Smith is embarking on a four-year fellowship, the Mana Tūāpapa Future Leader Fellowship, worth NZ$820,000, beginning in April 2026.
Her work aims to address systemic gaps while celebrating the richness of multi-ethnic whakapapa.
Smith’s earlier research, including her paper Intersecting Whakapapa: Rethinking Data Sovereignty For Māori-Pacific whānau, analysed Māori-Pacific data sovereignty through two pilot studies involving families in Dunedin and Hamilton.
Speaking with William Terite on Pacific Mornings, Smith says her inspiration comes from her lived experience as a mother of four children with Māori and Tongan heritage.
She says current institutional systems often fail to capture the complexity of dual identities, frequently reducing individuals to a single "tick box" ethnicity.
“If you're more than one ethnicity, only the first one is counted in most cases. So without also exploring or examining the whole person and at home, what their lived realities are,” Smith says.
“We're not a one-size-fits all for our education, health system and justice system. So it's taking that holistic approach and finding out what our people are doing when we have dual or multiple ethnicities.”
Watch Dr Wahineata Smith’s full interview below.
Smith also hopes her research will help government agencies recognise and value multiple ethnicities.
She plans to physically connect whānau to their roots through trips to Tonga and iwi in Waikato, while also supporting cultural practices at home, like “doing lotu [prayer] or karakia every day” in different languages to build children’s confidence.
“My hope is that families and children can be proud of who they are, who they come from and where they come from,” Smith says.
“I hope that families can be confident in their cultural context, whether they're at a funeral or tangi or birthday, they know and feel confident in those situations what to do.
“I hope that this research can make a real intergenerational impact on the families that I'm directly working with and beyond that.”

(From left to right) Erana Severne-Takataka, Dr Wahineata Smith and Arianna Nisa-Waller. Photo/Otago University
Smith's work has already demonstrated impact. At the Indigenous Futures International Conference 2025, she co-presented alongside participating mothers to ensure whānau voices were integrated throughout the process.

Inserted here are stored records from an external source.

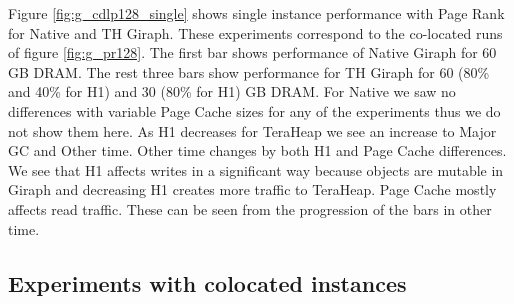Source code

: Figure \ref{fig:g_cdlp128_single} shows single instance performance with Page Rank for Native and TH Giraph. These experiments correspond to the co-located runs of figure \ref{fig:g_pr128}. The first bar shows performance of Native Giraph for 60 GB DRAM. The rest three bars show performance for TH Giraph for 60 (80\% and 40\% for H1) and 30 (80\% for H1) GB DRAM. For Native we saw no differences with variable Page Cache sizes for any of the experiments thus we do not show them here. As H1 decreases for TeraHeap we see an increase to Major GC  and Other time. Other time changes by both H1 and Page Cache differences. We see that H1 affects writes in a significant way because objects are mutable in Giraph and decreasing H1 creates more traffic to TeraHeap. Page Cache mostly affects read traffic. These can be seen from the progression of the bars in other time.


\subsection{Experiments with colocated instances}

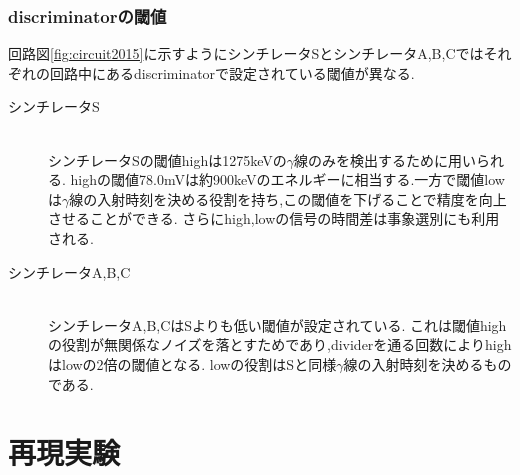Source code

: \subsubsection{discriminatorの閾値}
回路図\ref{fig:circuit2015}に示すようにシンチレータSとシンチレータA,B,Cではそれぞれの回路中にあるdiscriminatorで設定されている閾値が異なる.
\begin{description}
	\item[シンチレータS]\mbox{}\\
		シンチレータSの閾値highは1275keVの$\gamma$線のみを検出するために用いられる.
		highの閾値78.0mVは約900keVのエネルギーに相当する.一方で閾値lowは$\gamma$線の入射時刻を決める役割を持ち,この閾値を下げることで精度を向上させることができる.
		さらにhigh,lowの信号の時間差は事象選別にも利用される.
	\item[シンチレータA,B,C]\mbox{}\\
		シンチレータA,B,CはSよりも低い閾値が設定されている.
		これは閾値highの役割が無関係なノイズを落とすためであり,dividerを通る回数によりhighはlowの2倍の閾値となる.
		lowの役割はSと同様$\gamma$線の入射時刻を決めるものである.
\end{description}


\section{再現実験}

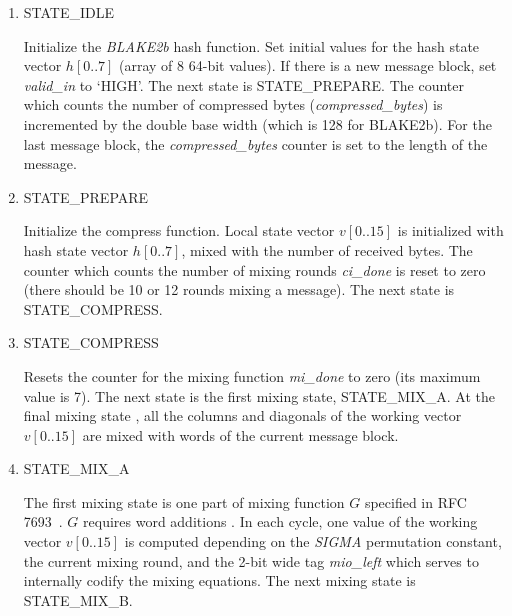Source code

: \documentclass[%
	a4paper,
]
{article}
\newcommand{\done}[1]{}
\begin{document}
\begin{enumerate}

	\item STATE_IDLE

		Initialize the \emph{BLAKE2b} hash function. Set initial values for the
		hash state vector $h[0..7]$ (array of 8 64-bit values). \done{If used as a
		hash function, use the pre-defined set of prime numbers' square roots.
		If used as a \gls{mac}, use a secret key instead, which is provided as
		input to the function.}
%
		If there is a new message block, set \emph{valid\_in} to
		`HIGH'. The next state is \mbox{STATE_PREPARE}. The counter which counts the
		number of compressed bytes (\emph{compressed\_bytes}) is incremented by
		the double base width (which is 128 for BLAKE2b). For the last message block,
		the \emph{compressed\_bytes} counter is set to the length of the message.

	\item STATE_PREPARE

		Initialize the compress function. Local state vector $v[0..15]$ is initialized
		with hash state vector $h[0..7]$, mixed with the number of received bytes.
		The counter which counts the number of mixing rounds \emph{ci_done} is reset
		to zero (there should be 10 or 12 rounds mixing a message). The next state is
		\mbox{STATE_COMPRESS}.

	\item STATE_COMPRESS

		Resets the counter for the mixing	function \emph{mi_done} to zero (its
		maximum	value is 7). The next state is the first mixing state,
		\mbox{STATE_MIX_A}. At the final mixing state \done{(which one is it? This
		is not quite clear to me...)},
		all the columns and diagonals of the working vector $v[0..15]$ are
		mixed with words of the current message block.

	\item STATE_MIX_A

		The first mixing state is one part of mixing function $G$ specified in
		RFC 7693~\autocite[7]{rfc7693}. $G$ requires word additions \done{(Does
		it mean to add words, or to perform the arithmetic operation `addition' on
		words?)}. In each cycle, one value of the working vector $v[0..15]$
		is computed depending on the \emph{SIGMA} permutation constant, the current
		mixing round, and the  2-bit wide tag \emph{mio_left} which serves
		to internally codify the mixing equations. The next mixing state is
		\mbox{STATE_MIX_B}.


\end{enumerate}
\end{document}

Arianna Nisa-Waller, one of the mothers, praised Smith for moving beyond "Western research parameters", while Erana Severne-Takataka highlighted the research’s importance as Aotearoa sees "more blends of Tongan and Māori children".
According to Otago University, Dr Martin Gagnon, acting deputy vice-chancellor (research and enterprise), Smith’s fellowship highlights the talented researchers at the institution and the potential of her work to shape the future of Māori-Pacific whanau.